Oude Hulst n° 37 Het staat tusschen het Refugiehuis der Abdij van St. Geertruid en de thans niet meer bestaande steeg, de Molensteeg genaamd.
| 412 |
Niet onmogelijk is het, dat dit huis eerst heeft toebehoord aan de familie Spiering en dat het door het huwelijk van Petra, dochter van Klaas Spiering, schepen van den Bosch in 1447 1), met Herbert van Ooy, heer van Balgoy, is gekomen in het geslacht van dezen laatste; in elk geval behoorde het aan de dochter dezer echtelieden, Ulanda van Ooy geheeten; zij bracht het ten huwelijk aan haren man Henrick van Masschereel Janszn, ridder 2), die reeds in 1531 als eigenaar daarvan optrad (Reg. n° 139 f. 218 vso) en naar wien dit huis het Masschereelshuis genaamd werd. Den 8 April 1545 (Reg n° 167 f. 324) heeft deze, die toen geheeten werd Domicellus Henricus Massereel, dominus temporalis de Balgoyen, als man van Ulanda, dit huis, dat toen omschreven werd als „domus, area, ortus, vacua hereditas et domus posterior, staande aan de Oude Huls tusschen het erf van den Abt van St. Geertruid ex uno en eene gemeene straat ex alio en zich achterwaarts uitstrekkende tot aan den Stadswal,” met eene weide, gelegen achter dat huis buiten den vestingmuur, overgedragen aan Adrianus van Eyndhouts, ten behoeve van den zoon, dien hij van zijne genoemde vrouw had; die zoon was Herbertus van Masschereel, hun, zooals hij toen gezegd werd te zijn, filius emancipatus et apud principem de Orangne commorans ac residens.
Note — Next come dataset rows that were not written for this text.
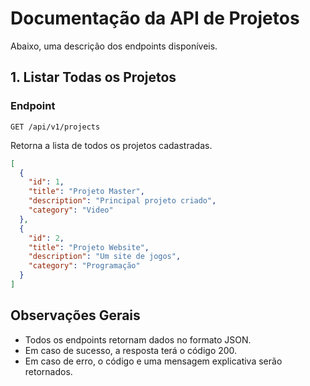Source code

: # Documentação da API de Projetos

Abaixo, uma descrição dos endpoints disponíveis.

## 1. Listar Todas os Projetos

### Endpoint
```shell
GET /api/v1/projects
```

Retorna a lista de todos os projetos cadastradas.

```json
[
  {
    "id": 1,
    "title": "Projeto Master",
    "description": "Principal projeto criado",
    "category": "Video"
  },
  {
    "id": 2,
    "title": "Projeto Website",
    "description": "Um site de jogos",
    "category": "Programação"
  }
]
```

## Observações Gerais
- Todos os endpoints retornam dados no formato JSON.
- Em caso de sucesso, a resposta terá o código 200. 
- Em caso de erro, o código e uma mensagem explicativa serão retornados.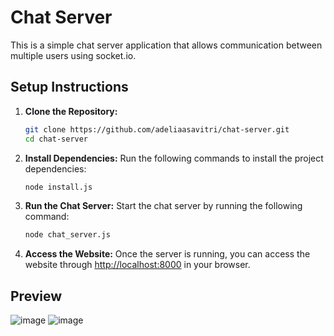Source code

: # Chat Server

This is a simple chat server application that allows communication between multiple users using socket.io.

## Setup Instructions

1. **Clone the Repository:**
    ```bash
    git clone https://github.com/adeliaasavitri/chat-server.git
    cd chat-server
    ```

2. **Install Dependencies:**
    Run the following commands to install the project dependencies:
    ```bash
    node install.js
    ```

3. **Run the Chat Server:**
    Start the chat server by running the following command:
    ```bash
    node chat_server.js
    ```

4. **Access the Website:**
    Once the server is running, you can access the website through [http://localhost:8000](http://localhost:8000) in your browser.

## Preview

![image](https://github.com/user-attachments/assets/546c8ce8-1a7f-4187-8426-f1e032401e8e)
![image](https://github.com/user-attachments/assets/b9d0192d-3045-4b07-8967-442d10188192)



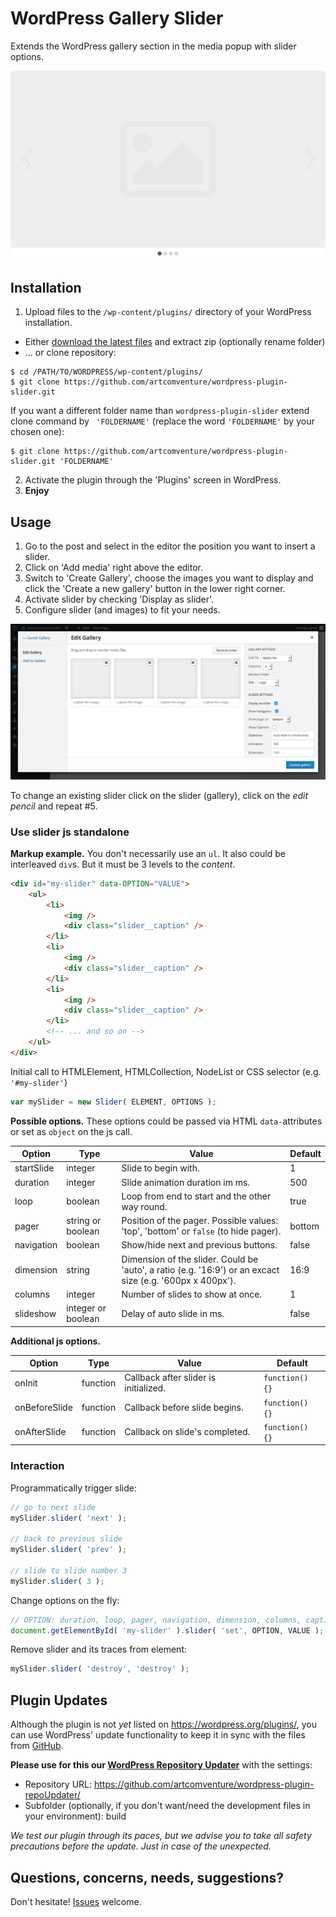 # WordPress Gallery Slider

Extends the WordPress gallery section in the media popup with slider options.

![image](assets/screenshot-1.png)

## Installation

1. Upload files to the `/wp-content/plugins/` directory of your WordPress installation.
  * Either [download the latest files](https://github.com/artcomventure/wordpress-plugin-slider/archive/master.zip) and extract zip (optionally rename folder)
  * ... or clone repository:
  ```
  $ cd /PATH/TO/WORDPRESS/wp-content/plugins/
  $ git clone https://github.com/artcomventure/wordpress-plugin-slider.git
  ```
  If you want a different folder name than `wordpress-plugin-slider` extend clone command by ` 'FOLDERNAME'` (replace the word `'FOLDERNAME'` by your chosen one):
  ```
  $ git clone https://github.com/artcomventure/wordpress-plugin-slider.git 'FOLDERNAME'
  ```
2. Activate the plugin through the 'Plugins' screen in WordPress.
3. **Enjoy**

## Usage

1. Go to the post and select in the editor the position you want to insert a slider.
2. Click on 'Add media' right above the editor.
3. Switch to 'Create Gallery', choose the images you want to display and click the 'Create a new gallery' button in the lower right corner.
4. Activate slider by checking 'Display as slider'.
5. Configure slider (and images) to fit your needs.

![image](assets/screenshot-2.png)

To change an existing slider click on the slider (gallery), click on the _edit pencil_ and repeat #5.

### Use slider js standalone

**Markup example.** You don't necessarily use an `ul`. It also could be interleaved `div`s. But it must be 3 levels to the _content_.

```html
<div id="my-slider" data-OPTION="VALUE">
    <ul>
        <li>
            <img />
            <div class="slider__caption" />
        </li>
        <li>
            <img />
            <div class="slider__caption" />
        </li>
        <li>
            <img />
            <div class="slider__caption" />
        </li>
        <!-- ... and so on -->
    </ul>
</div>
```

Initial call to HTMLElement, HTMLCollection, NodeList or CSS selector (e.g. `'#my-slider'`)

```javascript
var mySlider = new Slider( ELEMENT, OPTIONS );
```

**Possible options.** These options could be passed via HTML `data-`attributes or set as `object` on the js call.

|Option|Type|Value|Default|
|------|----|-----|-------|
|startSlide|integer|Slide to begin with.|1|
|duration|integer|Slide animation duration im ms.|500|
|loop|boolean|Loop from end to start and the other way round.|true|
|pager|string or boolean|Position of the pager. Possible values: 'top', 'bottom' or `false` (to hide pager).|bottom|
|navigation|boolean|Show/hide next and previous buttons.|false|
|dimension|string|Dimension of the slider. Could be 'auto', a ratio (e.g. '16:9') or an excact size (e.g. '600px x 400px').|16:9|
|columns|integer|Number of slides to show at once.|1|
|slideshow|integer or boolean|Delay of auto slide in ms.|false|

**Additional js options.**

|Option|Type|Value|Default|
|------|----|-----|-------|
|onInit|function|Callback after slider is initialized.|`function() {}`|
|onBeforeSlide|function|Callback before slide begins.|`function() {}`|
|onAfterSlide|function|Callback on slide's completed.|`function() {}`|

### Interaction

Programmatically trigger slide:

```javascript
// go to next slide
mySlider.slider( 'next' );

// back to previous slide
mySlider.slider( 'prev' );

// slide to slide number 3
mySlider.slider( 3 );
```

Change options on the fly:

```javascript
// OPTION: duration, loop, pager, navigation, dimension, columns, captions or slideshow
document.getElementById( 'my-slider' ).slider( 'set', OPTION, VALUE );
```

Remove slider and its traces from element:

```javascript
mySlider.slider( 'destroy', 'destroy' );
```

## Plugin Updates

Although the plugin is not _yet_ listed on https://wordpress.org/plugins/, you can use WordPress' update functionality to keep it in sync with the files from [GitHub](https://github.com/artcomventure/wordpress-plugin-slider).

**Please use for this our [WordPress Repository Updater](https://github.com/artcomventure/wordpress-plugin-repoUpdater)** with the settings:

* Repository URL: https://github.com/artcomventure/wordpress-plugin-repoUpdater/
* Subfolder (optionally, if you don't want/need the development files in your environment): build

_We test our plugin through its paces, but we advise you to take all safety precautions before the update. Just in case of the unexpected._

## Questions, concerns, needs, suggestions?

Don't hesitate! [Issues](https://github.com/artcomventure/wordpress-plugin-slider/issues) welcome.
Bij gezegde overdracht werd bepaald, dat deze zoon eerst na den dood zijner ouders in het bezit van voormeld huis met weide zoude komen.
De Prins van Oranje, bij wien de jonge Herbertus van Masschereel ten tijde van gezegde overdracht verbleef, was René van Châlon; deze had reeds in 1543 in het Masschereelshuis zijn intrek gehad, zooals blijkt uit eene Schepenakte van Heusden van 22 April 1549, vermeld in meergenoemden Inventaris van P.N. van Doorninck, daar toch blijkens die akte Schepenen en Burgemeesters van Heusden op laatstgezegden
| 413 |
dag verklaarden, dat Sweder van Bemmel 3) ten verzoeke van Jonker Govert Torck, heer van Hemert, onder eede getuigd had, dat hij op 22 Januari 1543 gecommitteerd was geweest in den tocht op de Veluwe en dat hij van de aldaar ingevorderde brandschatting op last van den Prins van Oranje fl 474 gegeven had aan Lubbert Torck, heer van Hemert, alsmede dat die Prins dien last gaf in den op dien tocht gevolgden Vastentijd, te den Bosch, ten huize van Henrick van Masschereel, heer van Balgoy, alwaar toen verscheidene edellieden bijeen waren, onder welken Jaspar Torck 4), die ook verklaarde gehoord te hebben, dat de Prins bedoelden last gaf. Genoemde Herbertus van Masschereel stierf zoo niet ongehuwd, dan toch kinderloos. Zijne broeders, voor zoover bekend, waren: a. Jor. Jan van Masschereel, heer van Balgoy en Opijnen 5), die huwde met Hillegonda de Cock van Opynen Arndsdochter 6).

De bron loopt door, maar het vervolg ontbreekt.